General Discussion
In reply to the discussion: An overlooked A-bomb issue: the wait-a-couple-weeks argument [View all]hunter
(40,671 posts)We were sending a message to the Soviet Union and testing out our new atomic might on living cities while we still had some pretense of "reasonable cause."
The supposed imminent "invasion of the Japanese mainland" was a display of force too, meant for both the Japanese and the Soviet Union, but was a moot point by the time of the surrender. The unacknowledged plan was to keep hitting Japan from the air with conventional bombs and atomic bombs until they surrendered or starved.

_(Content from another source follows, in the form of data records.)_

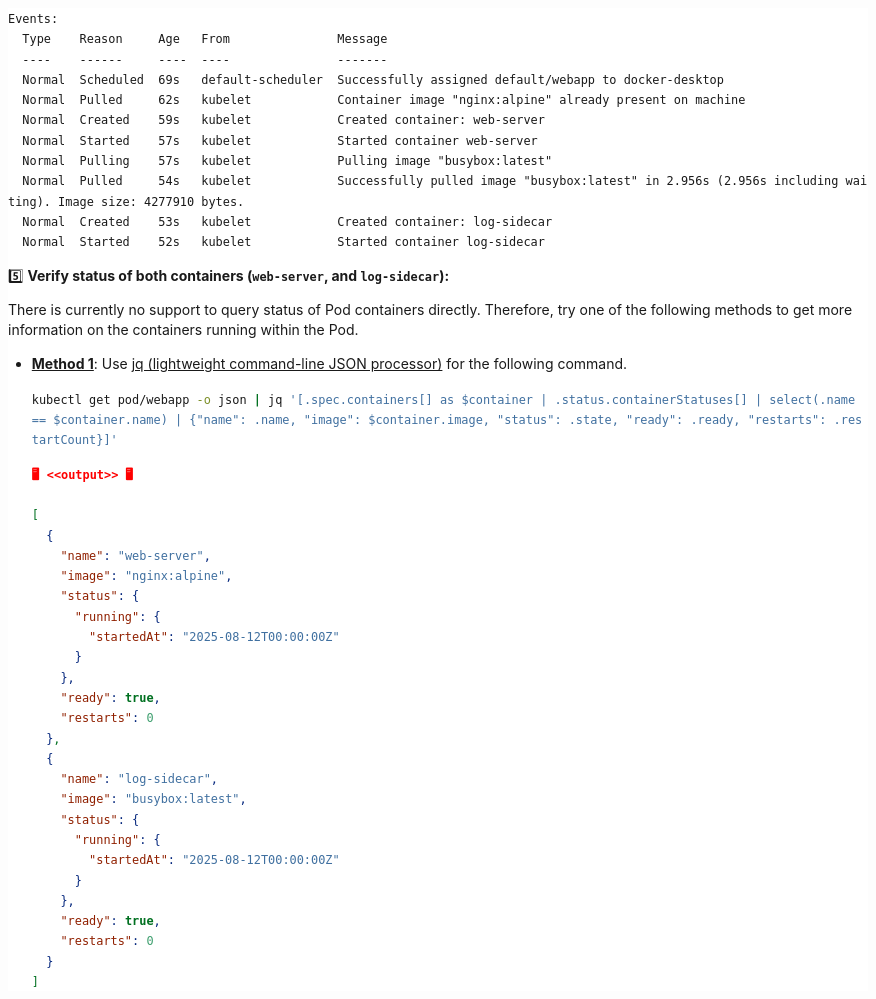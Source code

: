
 ```console
Events:
  Type    Reason     Age   From               Message
  ----    ------     ----  ----               -------
  Normal  Scheduled  69s   default-scheduler  Successfully assigned default/webapp to docker-desktop
  Normal  Pulled     62s   kubelet            Container image "nginx:alpine" already present on machine
  Normal  Created    59s   kubelet            Created container: web-server
  Normal  Started    57s   kubelet            Started container web-server
  Normal  Pulling    57s   kubelet            Pulling image "busybox:latest"
  Normal  Pulled     54s   kubelet            Successfully pulled image "busybox:latest" in 2.956s (2.956s including waiting). Image size: 4277910 bytes.
  Normal  Created    53s   kubelet            Created container: log-sidecar
  Normal  Started    52s   kubelet            Started container log-sidecar
```

5️⃣ **Verify status of both containers (`web-server`, and `log-sidecar`):**

There is currently no support to query status of Pod containers directly. Therefore, try one of the following methods to get more information on the containers running within the Pod.

- <ins>**Method 1**</ins>: Use [jq (lightweight command-line JSON processor)](https://jqlang.org/download/) for the following command.

  ```bash
  kubectl get pod/webapp -o json | jq '[.spec.containers[] as $container | .status.containerStatuses[] | select(.name == $container.name) | {"name": .name, "image": $container.image, "status": .state, "ready": .ready, "restarts": .restartCount}]'
  ```

  ```json
  🖥️ <<output>> 🖥️

  [
    {
      "name": "web-server",
      "image": "nginx:alpine",
      "status": {
        "running": {
          "startedAt": "2025-08-12T00:00:00Z"
        }
      },
      "ready": true,
      "restarts": 0
    },
    {
      "name": "log-sidecar",
      "image": "busybox:latest",
      "status": {
        "running": {
          "startedAt": "2025-08-12T00:00:00Z"
        }
      },
      "ready": true,
      "restarts": 0
    }
  ]
  ```
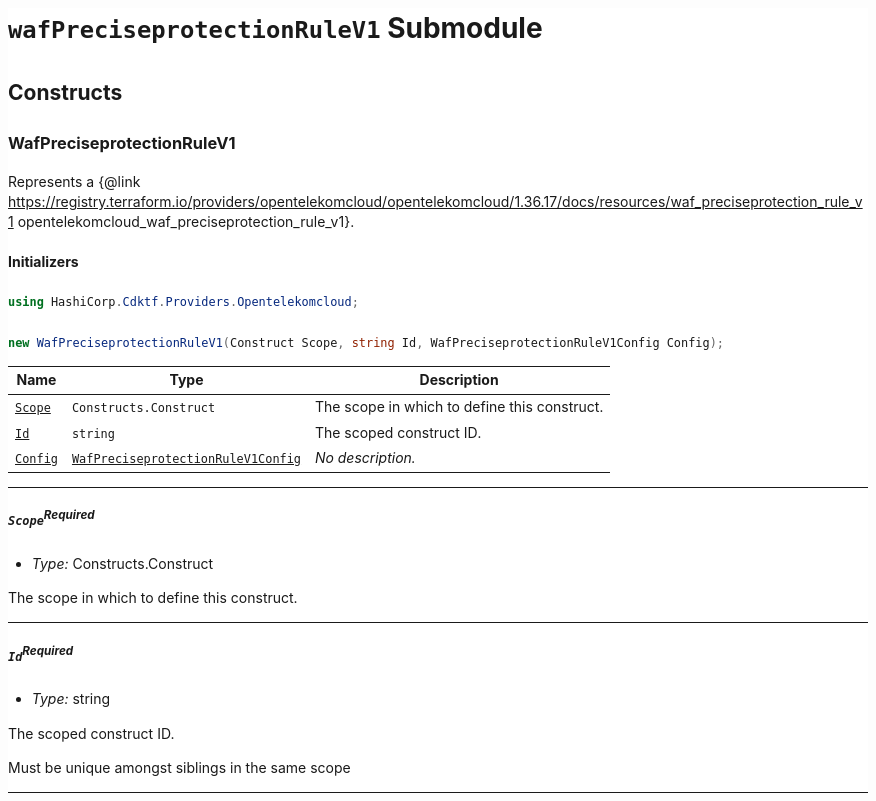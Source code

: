 # `wafPreciseprotectionRuleV1` Submodule <a name="`wafPreciseprotectionRuleV1` Submodule" id="@cdktf/provider-opentelekomcloud.wafPreciseprotectionRuleV1"></a>

## Constructs <a name="Constructs" id="Constructs"></a>

### WafPreciseprotectionRuleV1 <a name="WafPreciseprotectionRuleV1" id="@cdktf/provider-opentelekomcloud.wafPreciseprotectionRuleV1.WafPreciseprotectionRuleV1"></a>

Represents a {@link https://registry.terraform.io/providers/opentelekomcloud/opentelekomcloud/1.36.17/docs/resources/waf_preciseprotection_rule_v1 opentelekomcloud_waf_preciseprotection_rule_v1}.

#### Initializers <a name="Initializers" id="@cdktf/provider-opentelekomcloud.wafPreciseprotectionRuleV1.WafPreciseprotectionRuleV1.Initializer"></a>

```csharp
using HashiCorp.Cdktf.Providers.Opentelekomcloud;

new WafPreciseprotectionRuleV1(Construct Scope, string Id, WafPreciseprotectionRuleV1Config Config);
```

| **Name** | **Type** | **Description** |
| --- | --- | --- |
| <code><a href="#@cdktf/provider-opentelekomcloud.wafPreciseprotectionRuleV1.WafPreciseprotectionRuleV1.Initializer.parameter.scope">Scope</a></code> | <code>Constructs.Construct</code> | The scope in which to define this construct. |
| <code><a href="#@cdktf/provider-opentelekomcloud.wafPreciseprotectionRuleV1.WafPreciseprotectionRuleV1.Initializer.parameter.id">Id</a></code> | <code>string</code> | The scoped construct ID. |
| <code><a href="#@cdktf/provider-opentelekomcloud.wafPreciseprotectionRuleV1.WafPreciseprotectionRuleV1.Initializer.parameter.config">Config</a></code> | <code><a href="#@cdktf/provider-opentelekomcloud.wafPreciseprotectionRuleV1.WafPreciseprotectionRuleV1Config">WafPreciseprotectionRuleV1Config</a></code> | *No description.* |

---

##### `Scope`<sup>Required</sup> <a name="Scope" id="@cdktf/provider-opentelekomcloud.wafPreciseprotectionRuleV1.WafPreciseprotectionRuleV1.Initializer.parameter.scope"></a>

- *Type:* Constructs.Construct

The scope in which to define this construct.

---

##### `Id`<sup>Required</sup> <a name="Id" id="@cdktf/provider-opentelekomcloud.wafPreciseprotectionRuleV1.WafPreciseprotectionRuleV1.Initializer.parameter.id"></a>

- *Type:* string

The scoped construct ID.

Must be unique amongst siblings in the same scope

---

U.S. motives were clear, primarily American racism and hatred of the Japanese, and big businesses' hatred of communism. Stalin's Soviet Union and the Japanese Empire were very clearly toxic and genocidal societies, but it was never an ethical question of "saving American and Japanese lives" by use of this horrible weapon.
The U.S.A. had the tool, and we used it. We were all over Nagasaki after the bomb to record it's impact, primarily because we'd created the infrastructure to build hundreds of plutonium bombs, and we did indeed build them.
We built 120 bombs of the type used on Nagasaki, and all were retired for "more efficient" easier to handle atomic bombs by 1950.
The myths surrounding our use of the atomic bomb are still ugly and abhorrent, but the raw reality is even worse, far removed from any reasonable discussion of ethics.
There are no winners in wars, only losers. Some lose their lives, some lose everything but their lives, and some lose their souls.